Plain-text document sources:
+++
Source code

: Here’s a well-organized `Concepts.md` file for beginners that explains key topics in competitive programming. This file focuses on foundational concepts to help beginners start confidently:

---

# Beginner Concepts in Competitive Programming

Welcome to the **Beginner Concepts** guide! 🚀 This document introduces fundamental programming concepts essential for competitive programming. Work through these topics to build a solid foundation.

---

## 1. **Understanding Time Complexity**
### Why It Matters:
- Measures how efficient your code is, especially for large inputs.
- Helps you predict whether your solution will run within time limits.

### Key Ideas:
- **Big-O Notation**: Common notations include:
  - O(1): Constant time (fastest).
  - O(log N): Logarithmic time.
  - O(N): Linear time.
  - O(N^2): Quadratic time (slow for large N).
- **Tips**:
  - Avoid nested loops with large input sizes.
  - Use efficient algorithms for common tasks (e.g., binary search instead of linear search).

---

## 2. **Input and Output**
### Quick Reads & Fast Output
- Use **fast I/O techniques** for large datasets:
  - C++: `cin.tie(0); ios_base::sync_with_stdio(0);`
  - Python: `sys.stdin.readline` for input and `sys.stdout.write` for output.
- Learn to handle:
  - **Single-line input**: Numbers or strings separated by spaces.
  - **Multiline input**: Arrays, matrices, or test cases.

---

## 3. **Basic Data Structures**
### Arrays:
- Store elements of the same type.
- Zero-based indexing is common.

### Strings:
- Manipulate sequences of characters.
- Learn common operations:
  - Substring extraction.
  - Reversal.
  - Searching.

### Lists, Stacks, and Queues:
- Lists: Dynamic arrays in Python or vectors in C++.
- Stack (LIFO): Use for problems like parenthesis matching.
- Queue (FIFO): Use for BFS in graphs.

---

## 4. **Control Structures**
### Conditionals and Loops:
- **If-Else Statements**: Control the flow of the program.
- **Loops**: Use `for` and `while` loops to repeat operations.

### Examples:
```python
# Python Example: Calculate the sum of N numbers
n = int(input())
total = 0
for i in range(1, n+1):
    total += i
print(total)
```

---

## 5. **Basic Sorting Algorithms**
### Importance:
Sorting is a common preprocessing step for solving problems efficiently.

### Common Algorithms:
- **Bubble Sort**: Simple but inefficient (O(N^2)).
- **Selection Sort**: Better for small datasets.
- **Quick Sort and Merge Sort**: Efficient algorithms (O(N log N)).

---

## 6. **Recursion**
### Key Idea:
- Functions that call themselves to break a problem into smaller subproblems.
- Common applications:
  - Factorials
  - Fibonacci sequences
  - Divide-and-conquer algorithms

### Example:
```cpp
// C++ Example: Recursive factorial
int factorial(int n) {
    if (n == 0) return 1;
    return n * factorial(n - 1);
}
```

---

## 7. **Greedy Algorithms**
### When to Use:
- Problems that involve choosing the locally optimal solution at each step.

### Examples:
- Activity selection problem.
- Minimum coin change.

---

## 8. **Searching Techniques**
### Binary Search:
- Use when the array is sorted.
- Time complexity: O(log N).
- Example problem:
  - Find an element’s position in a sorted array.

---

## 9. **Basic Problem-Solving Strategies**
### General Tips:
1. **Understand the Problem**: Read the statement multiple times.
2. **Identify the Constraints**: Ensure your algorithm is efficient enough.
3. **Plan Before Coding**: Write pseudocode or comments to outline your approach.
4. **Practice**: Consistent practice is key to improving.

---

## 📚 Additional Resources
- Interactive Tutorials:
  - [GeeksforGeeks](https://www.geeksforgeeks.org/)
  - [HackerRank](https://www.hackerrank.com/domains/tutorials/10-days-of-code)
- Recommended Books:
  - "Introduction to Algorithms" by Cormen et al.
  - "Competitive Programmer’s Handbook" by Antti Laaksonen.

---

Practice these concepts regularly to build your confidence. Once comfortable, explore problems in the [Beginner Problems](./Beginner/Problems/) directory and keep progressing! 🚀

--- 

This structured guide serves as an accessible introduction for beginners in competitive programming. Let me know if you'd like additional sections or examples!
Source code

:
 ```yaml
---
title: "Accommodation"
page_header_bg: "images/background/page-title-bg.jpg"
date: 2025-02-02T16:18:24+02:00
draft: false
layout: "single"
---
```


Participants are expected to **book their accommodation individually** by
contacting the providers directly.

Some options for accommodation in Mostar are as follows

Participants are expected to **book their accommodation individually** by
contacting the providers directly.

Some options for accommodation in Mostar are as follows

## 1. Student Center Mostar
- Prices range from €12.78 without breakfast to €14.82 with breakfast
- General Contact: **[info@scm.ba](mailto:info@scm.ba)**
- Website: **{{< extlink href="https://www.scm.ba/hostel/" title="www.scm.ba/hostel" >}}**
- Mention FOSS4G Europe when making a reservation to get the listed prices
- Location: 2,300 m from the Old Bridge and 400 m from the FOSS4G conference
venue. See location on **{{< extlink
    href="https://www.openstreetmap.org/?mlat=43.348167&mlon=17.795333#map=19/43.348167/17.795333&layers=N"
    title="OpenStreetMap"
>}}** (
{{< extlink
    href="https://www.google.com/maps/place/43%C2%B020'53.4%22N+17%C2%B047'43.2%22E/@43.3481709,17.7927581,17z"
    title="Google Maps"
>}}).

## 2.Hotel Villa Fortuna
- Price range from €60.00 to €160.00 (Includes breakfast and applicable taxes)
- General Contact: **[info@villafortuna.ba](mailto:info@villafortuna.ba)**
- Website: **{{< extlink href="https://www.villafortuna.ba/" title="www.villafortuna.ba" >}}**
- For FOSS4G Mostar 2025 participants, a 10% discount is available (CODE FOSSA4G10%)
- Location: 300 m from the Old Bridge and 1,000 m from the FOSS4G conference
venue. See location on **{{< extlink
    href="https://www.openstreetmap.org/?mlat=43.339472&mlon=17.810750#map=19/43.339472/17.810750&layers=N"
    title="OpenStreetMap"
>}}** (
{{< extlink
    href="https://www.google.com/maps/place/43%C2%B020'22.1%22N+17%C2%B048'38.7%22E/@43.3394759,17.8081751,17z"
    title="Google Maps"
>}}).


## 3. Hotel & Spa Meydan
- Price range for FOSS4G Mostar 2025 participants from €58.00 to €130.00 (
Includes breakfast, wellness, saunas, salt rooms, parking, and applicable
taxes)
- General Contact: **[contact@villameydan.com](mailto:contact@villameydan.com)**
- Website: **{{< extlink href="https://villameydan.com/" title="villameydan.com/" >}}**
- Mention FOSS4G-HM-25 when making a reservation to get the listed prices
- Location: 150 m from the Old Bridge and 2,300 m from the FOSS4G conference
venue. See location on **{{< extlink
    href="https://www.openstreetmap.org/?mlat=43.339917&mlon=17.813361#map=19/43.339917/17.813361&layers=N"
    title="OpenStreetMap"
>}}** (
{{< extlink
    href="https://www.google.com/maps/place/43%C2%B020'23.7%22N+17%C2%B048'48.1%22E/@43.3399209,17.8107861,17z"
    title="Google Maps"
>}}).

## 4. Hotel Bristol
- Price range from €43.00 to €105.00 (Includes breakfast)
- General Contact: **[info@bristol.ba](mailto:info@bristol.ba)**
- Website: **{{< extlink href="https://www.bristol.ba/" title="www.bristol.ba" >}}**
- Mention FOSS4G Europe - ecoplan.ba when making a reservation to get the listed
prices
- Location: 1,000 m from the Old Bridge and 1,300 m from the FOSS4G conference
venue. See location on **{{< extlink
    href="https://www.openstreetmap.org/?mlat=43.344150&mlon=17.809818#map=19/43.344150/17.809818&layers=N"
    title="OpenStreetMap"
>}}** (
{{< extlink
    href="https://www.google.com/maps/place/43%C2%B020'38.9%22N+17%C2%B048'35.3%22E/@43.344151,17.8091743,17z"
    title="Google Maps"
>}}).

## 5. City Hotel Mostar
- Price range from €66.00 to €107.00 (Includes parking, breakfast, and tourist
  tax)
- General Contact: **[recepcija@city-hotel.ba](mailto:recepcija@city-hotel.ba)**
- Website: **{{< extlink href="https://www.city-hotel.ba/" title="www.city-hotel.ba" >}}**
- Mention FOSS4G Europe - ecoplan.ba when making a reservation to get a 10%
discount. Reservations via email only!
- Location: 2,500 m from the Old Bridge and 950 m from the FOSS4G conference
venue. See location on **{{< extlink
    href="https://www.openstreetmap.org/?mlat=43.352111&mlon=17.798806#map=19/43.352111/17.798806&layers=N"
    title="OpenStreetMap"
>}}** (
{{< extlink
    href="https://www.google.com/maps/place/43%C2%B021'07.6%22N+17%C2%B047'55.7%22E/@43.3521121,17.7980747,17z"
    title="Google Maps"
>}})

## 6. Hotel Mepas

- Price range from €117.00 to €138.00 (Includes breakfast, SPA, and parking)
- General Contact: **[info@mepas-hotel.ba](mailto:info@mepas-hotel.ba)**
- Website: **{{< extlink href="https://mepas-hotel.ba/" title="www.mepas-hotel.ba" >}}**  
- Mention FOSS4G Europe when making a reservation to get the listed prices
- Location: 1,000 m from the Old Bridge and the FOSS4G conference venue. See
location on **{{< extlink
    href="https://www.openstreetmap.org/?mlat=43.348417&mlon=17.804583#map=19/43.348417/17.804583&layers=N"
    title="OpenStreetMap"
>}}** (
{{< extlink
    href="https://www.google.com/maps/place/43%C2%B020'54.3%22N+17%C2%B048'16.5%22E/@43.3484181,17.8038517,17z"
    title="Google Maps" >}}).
+++
**What you should do**
Repeat verbatim the opening run of entries, ending with the line that contains "# Beginner Concepts".

**Result of this task**
Source code

: Here’s a well-organized `Concepts.md` file for beginners that explains key topics in competitive programming. This file focuses on foundational concepts to help beginners start confidently:

---

# Beginner Concepts in Competitive Programming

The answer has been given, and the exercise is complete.